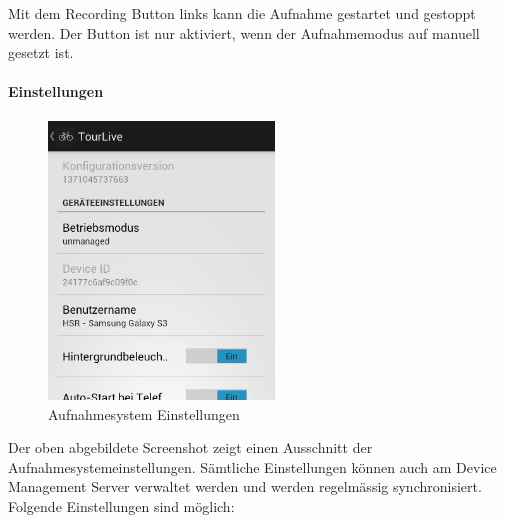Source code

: Mit dem Recording Button links kann die Aufnahme gestartet und gestoppt werden. Der Button ist nur aktiviert, wenn der Aufnahmemodus auf manuell gesetzt ist.

\paragraph{Einstellungen}
\begin{figure}[H]
	\centering
	\includegraphics[width=60mm]{images/android/settings.png}
	\caption{Aufnahmesystem Einstellungen}
\end{figure}

Der oben abgebildete Screenshot zeigt einen Ausschnitt der Aufnahmesystemeinstellungen. Sämtliche Einstellungen können auch am Device Management Server verwaltet werden und werden regelmässig synchronisiert. Folgende Einstellungen sind möglich:

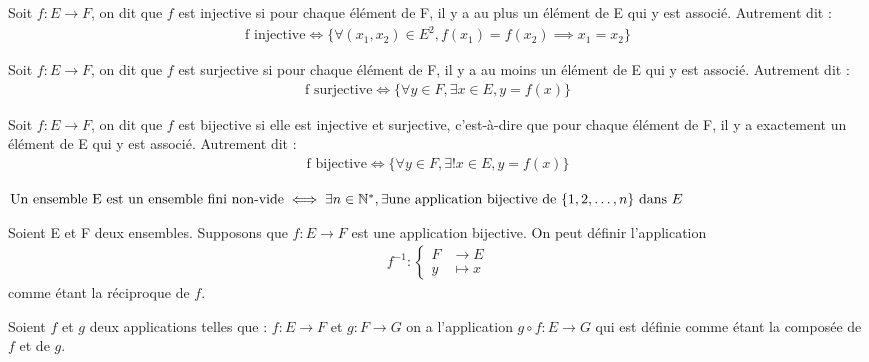 \begin{definition}[Injectivité]
	Soit $f:E \to F$, on dit que $f$ est injective si pour chaque élément de F, il y a au plus un élément de E qui y est associé. Autrement dit :
	\begin{align*}
		\text{f injective} \iff \{\forall (x_1, x_2) \in E^2, f(x_1) = f(x_2) \implies x_1 = x_2\}
	\end{align*}
\end{definition}

\begin{definition}[Surjectivité]
	Soit $f:E \to F$, on dit que $f$ est surjective si pour chaque élément de F, il y a au moins un élément de E qui y est associé.
	Autrement dit :
	\begin{align*}
		\text{f surjective} \iff \{\forall y \in F, \exists x \in E, y = f(x)\}
	\end{align*}
\end{definition}

\begin{definition}[Bijectivité]
	Soit $f:E \to F$, on dit que $f$ est bijective si elle est injective et surjective, c'est-à-dire que pour chaque élément de F, il y a exactement un élément de E qui y est associé.
	Autrement dit :
	\begin{align*}
		\text{f bijective} \iff \{\forall y \in F, \exists! x \in E, y = f(x)\}
	\end{align*}
\end{definition}

\begin{definition}
	$
		\text{Un ensemble E est un ensemble fini non-vide} \iff \exists n \in \mathbb{N}^*, \exists \text{une application bijective de } \{1,2,\ldots,n\} \text{ dans } E
	$
\end{definition}

\begin{definition}
	Soient E et F deux ensembles. Supposons que $f:E \to F$ est une application bijective. On peut définir l'application 
	\begin{align*}
		f^{-1} : 
		\begin{cases}
			F &\to E \\
			y &\mapsto x
		\end{cases}
	\end{align*}
	comme étant la réciproque de $f$.
\end{definition}

\begin{definition}[Composition]
	Soient $f$ et $g$ deux applications telles que :
	$f:E \to F$ et $g:F \to G$ on a l'application $g \circ f : E \to G$ qui est définie comme étant la composée de $f$ et de $g$.
\end{definition}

* * * * * * * * *

Task objective: Where a line contains the word "comme", copy that line from the listing above.

Output of the exercise:
	comme étant la réciproque de $f$.
	$f:E \to F$ et $g:F \to G$ on a l'application $g \circ f : E \to G$ qui est définie comme étant la composée de $f$ et de $g$.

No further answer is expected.